╭─ Study material

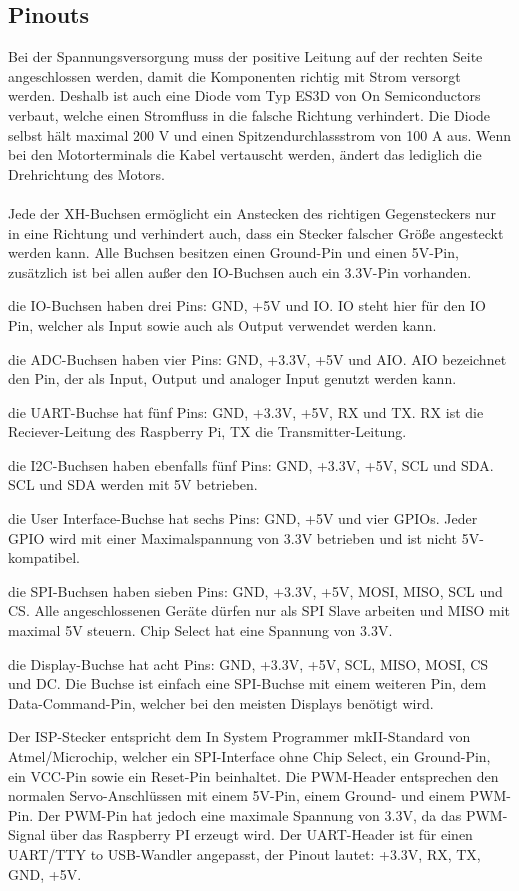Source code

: \documentclass[12pt]{article}
\begin{document}
\subsection{Pinouts}
Bei der Spannungsversorgung muss der positive Leitung auf der rechten Seite angeschlossen werden, damit die Komponenten richtig mit Strom versorgt werden. Deshalb ist auch eine Diode vom Typ ES3D von On Semiconductors verbaut, welche einen Stromfluss in die falsche Richtung verhindert. Die Diode selbst hält maximal 200 V und einen Spitzendurchlassstrom von 100 A aus. Wenn bei den Motorterminals die Kabel vertauscht werden, ändert das lediglich die Drehrichtung des Motors.\\\\
Jede der XH-Buchsen ermöglicht ein Anstecken des richtigen Gegensteckers nur in eine Richtung und verhindert auch, dass ein Stecker falscher Größe angesteckt werden kann. Alle Buchsen besitzen einen Ground-Pin und einen 5V-Pin, zusätzlich ist bei allen außer den IO-Buchsen auch ein 3.3V-Pin vorhanden. 
\begin{compactitem}
    \item die IO-Buchsen haben drei Pins: GND, +5V und IO. IO steht hier für den IO Pin, welcher als Input sowie auch als Output verwendet werden kann.
    \item die ADC-Buchsen haben vier Pins: GND, +3.3V, +5V und AIO. AIO bezeichnet den Pin, der als Input, Output und analoger Input genutzt werden kann.
    \item die UART-Buchse hat fünf Pins: GND, +3.3V, +5V, RX und TX. RX ist die Reciever-Leitung des Raspberry Pi, TX die Transmitter-Leitung.
    \item die I2C-Buchsen haben ebenfalls fünf Pins: GND, +3.3V, +5V, SCL und SDA. SCL und SDA werden mit 5V betrieben.
    \item die User Interface-Buchse hat sechs Pins: GND, +5V und vier GPIOs. Jeder GPIO wird mit einer Maximalspannung von 3.3V betrieben und ist nicht 5V-kompatibel.
    \item die SPI-Buchsen haben sieben Pins: GND, +3.3V, +5V, MOSI, MISO, SCL und CS. Alle angeschlossenen Geräte dürfen nur als SPI Slave arbeiten und MISO mit maximal 5V steuern. Chip Select hat eine Spannung von 3.3V.
    \item die Display-Buchse hat acht Pins: GND, +3.3V, +5V, SCL, MISO, MOSI, CS und DC. Die Buchse ist einfach eine SPI-Buchse mit einem weiteren Pin, dem Data-Command-Pin, welcher bei den meisten Displays benötigt wird.
\end{compactitem}
Der ISP-Stecker entspricht dem In System Programmer mkII-Standard von Atmel/Microchip, welcher ein SPI-Interface ohne Chip Select, ein Ground-Pin, ein VCC-Pin sowie ein Reset-Pin beinhaltet. Die PWM-Header entsprechen den normalen Servo-Anschlüssen mit einem 5V-Pin, einem Ground- und einem PWM-Pin. Der PWM-Pin hat jedoch eine maximale Spannung von 3.3V, da das PWM-Signal über das Raspberry PI erzeugt wird. Der UART-Header ist für einen UART/TTY to USB-Wandler angepasst, der Pinout lautet: +3.3V, RX, TX, GND, +5V.
\end{document}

╰─

**Task goal:** Above are the records; repeat them all exactly, without the pictures.

**Result of this task:**
Source code

: \documentclass[12pt]{article}
\begin{document}
\subsection{Pinouts}
Bei der Spannungsversorgung muss der positive Leitung auf der rechten Seite angeschlossen werden, damit die Komponenten richtig mit Strom versorgt werden. Deshalb ist auch eine Diode vom Typ ES3D von On Semiconductors verbaut, welche einen Stromfluss in die falsche Richtung verhindert. Die Diode selbst hält maximal 200 V und einen Spitzendurchlassstrom von 100 A aus. Wenn bei den Motorterminals die Kabel vertauscht werden, ändert das lediglich die Drehrichtung des Motors.\\\\
Jede der XH-Buchsen ermöglicht ein Anstecken des richtigen Gegensteckers nur in eine Richtung und verhindert auch, dass ein Stecker falscher Größe angesteckt werden kann. Alle Buchsen besitzen einen Ground-Pin und einen 5V-Pin, zusätzlich ist bei allen außer den IO-Buchsen auch ein 3.3V-Pin vorhanden. 
\begin{compactitem}
    \item die IO-Buchsen haben drei Pins: GND, +5V und IO. IO steht hier für den IO Pin, welcher als Input sowie auch als Output verwendet werden kann.
    \item die ADC-Buchsen haben vier Pins: GND, +3.3V, +5V und AIO. AIO bezeichnet den Pin, der als Input, Output und analoger Input genutzt werden kann.
    \item die UART-Buchse hat fünf Pins: GND, +3.3V, +5V, RX und TX. RX ist die Reciever-Leitung des Raspberry Pi, TX die Transmitter-Leitung.
    \item die I2C-Buchsen haben ebenfalls fünf Pins: GND, +3.3V, +5V, SCL und SDA. SCL und SDA werden mit 5V betrieben.
    \item die User Interface-Buchse hat sechs Pins: GND, +5V und vier GPIOs. Jeder GPIO wird mit einer Maximalspannung von 3.3V betrieben und ist nicht 5V-kompatibel.
    \item die SPI-Buchsen haben sieben Pins: GND, +3.3V, +5V, MOSI, MISO, SCL und CS. Alle angeschlossenen Geräte dürfen nur als SPI Slave arbeiten und MISO mit maximal 5V steuern. Chip Select hat eine Spannung von 3.3V.
    \item die Display-Buchse hat acht Pins: GND, +3.3V, +5V, SCL, MISO, MOSI, CS und DC. Die Buchse ist einfach eine SPI-Buchse mit einem weiteren Pin, dem Data-Command-Pin, welcher bei den meisten Displays benötigt wird.
\end{compactitem}
Der ISP-Stecker entspricht dem In System Programmer mkII-Standard von Atmel/Microchip, welcher ein SPI-Interface ohne Chip Select, ein Ground-Pin, ein VCC-Pin sowie ein Reset-Pin beinhaltet. Die PWM-Header entsprechen den normalen Servo-Anschlüssen mit einem 5V-Pin, einem Ground- und einem PWM-Pin. Der PWM-Pin hat jedoch eine maximale Spannung von 3.3V, da das PWM-Signal über das Raspberry PI erzeugt wird. Der UART-Header ist für einen UART/TTY to USB-Wandler angepasst, der Pinout lautet: +3.3V, RX, TX, GND, +5V.
\end{document}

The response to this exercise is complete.